Drew began to pack up their gear and stow it in the motorcycle’s saddlebags. “Yeah, he knows. Other than you and her family, no one else does. I’ve kept it that way since I didn’t want to hurt her more than I have.”
“Hurt her?” Kate’s face reddened as she turned toward him. Her hands were on her hips and her eyes shot daggers in his direction. “Hurt her? Un-fucking-believable, Drew. What about me? If you love me like you say you do, it’s my feelings that you should care about.”
He reached for her, but the hand she held up made him drop his arms to his sides. “Don’t touch me. This is so messed up.” She swiped at her runny nose. “We need to take a break until this is settled. I mean a complete break. No visits, no phone calls, no texts or emails. Nothing. I am not going to have an affair with another woman’s husband.”
“You said we were in this together.” He spoke softly and gazed at the ground, una
ble to meet her eyes.
“Tough shit.
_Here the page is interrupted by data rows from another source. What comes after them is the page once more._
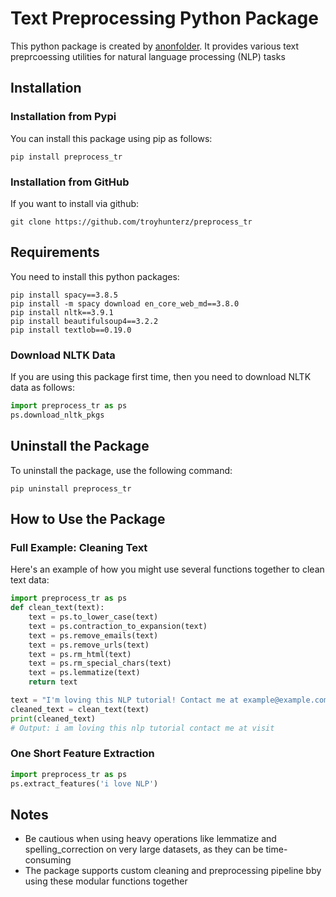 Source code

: # Text Preprocessing Python Package
This python package is created by [anonfolder](testfolder.com). It provides various text preprcoessing utilities for natural language processing (NLP) tasks

## Installation
### Installation from Pypi
You can install this package using pip as follows:
```console
pip install preprocess_tr
```

### Installation from GitHub
If you want to install via github:
```console
git clone https://github.com/troyhunterz/preprocess_tr
```

## Requirements
You need to install this python packages:
```console
pip install spacy==3.8.5
pip install -m spacy download en_core_web_md==3.8.0
pip install nltk==3.9.1
pip install beautifulsoup4==3.2.2
pip install textlob==0.19.0
```

### Download NLTK Data
If you are using this package first time, then you need to download NLTK data as follows:
```python
import preprocess_tr as ps
ps.download_nltk_pkgs
```

## Uninstall the Package
To uninstall the package, use the following command:
```console
pip uninstall preprocess_tr
```

## How to Use the Package
### Full Example: Cleaning Text
Here's an example of how you might use several functions together to clean text data:
```python
import preprocess_tr as ps
def clean_text(text):
    text = ps.to_lower_case(text)
    text = ps.contraction_to_expansion(text)
    text = ps.remove_emails(text)
    text = ps.remove_urls(text)
    text = ps.rm_html(text)
    text = ps.rm_special_chars(text)
    text = ps.lemmatize(text)
    return text

text = "I'm loving this NLP tutorial! Contact me at example@example.com. Visit https://example.com."
cleaned_text = clean_text(text)
print(cleaned_text)
# Output: i am loving this nlp tutorial contact me at visit
```

### One Short Feature Extraction
```python
import preprocess_tr as ps
ps.extract_features('i love NLP')
```

## Notes
* Be cautious when using heavy operations like lemmatize and spelling_correction on very large datasets, as they can be time-consuming
* The package supports custom cleaning and preprocessing pipeline bby using these modular functions together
You’re acting like you’re still that infatuated, clueless eighteen-year-old instead of the confident man you’ve become. One mistake shouldn’t define your life and you’ve let this woman hold you hostage. I would think you’d want to be free even if you don’t end up with me.” She shivered, although the air was still unseasonably warm. She zipped up her leather jacket and pulled on her helmet. Before she lowered the protective black mask, she demanded, “I want to go home. Now.”
Just as well, Drew thought. More talk would only make things worse and he supposed it was a good sign that she was willing to ride back to the city with him. She was right about everything. It was long past time for him to man up.
He settled himself on the bike and a moment later the motor roared to life. It wasn’t until they were underway that Kate reluctantly wrapped her arms around him, but her body wasn’t pressed against his the way it had been on the ride up. The physical separation tore up his insides and he vowed to do whatever it took to make things right between them. He loved her too much to ever let her go.
CHAPTER 24
“I hate to say it, but now what? It seems that you and Drew are always in the midst of some crisis,” Liz said before taking a sip of her martini. “I’m not easily shocked, but this? It’s the stuff of novels or — and I should know — soap operas.”
It was two days since Kate had told Liz about the bombshell Drew had dropped on her. She hadn’t seen or heard from him since then, so he was taking her demand for space seriously. She should be glad that he respected her wishes, but she was disappointed that he wasn’t fighting harder for her. It made no sense, but who said she had to be logical?
The women sat at the bar of a busy downtown restaurant while they waited for a table. Kate gripped her glass tightly, but didn’t raise the drink to her lips. “It’s like we’re doing some kind of dance that’s two steps forward and then two steps back, although this time it feels more like one step forward and three steps back.”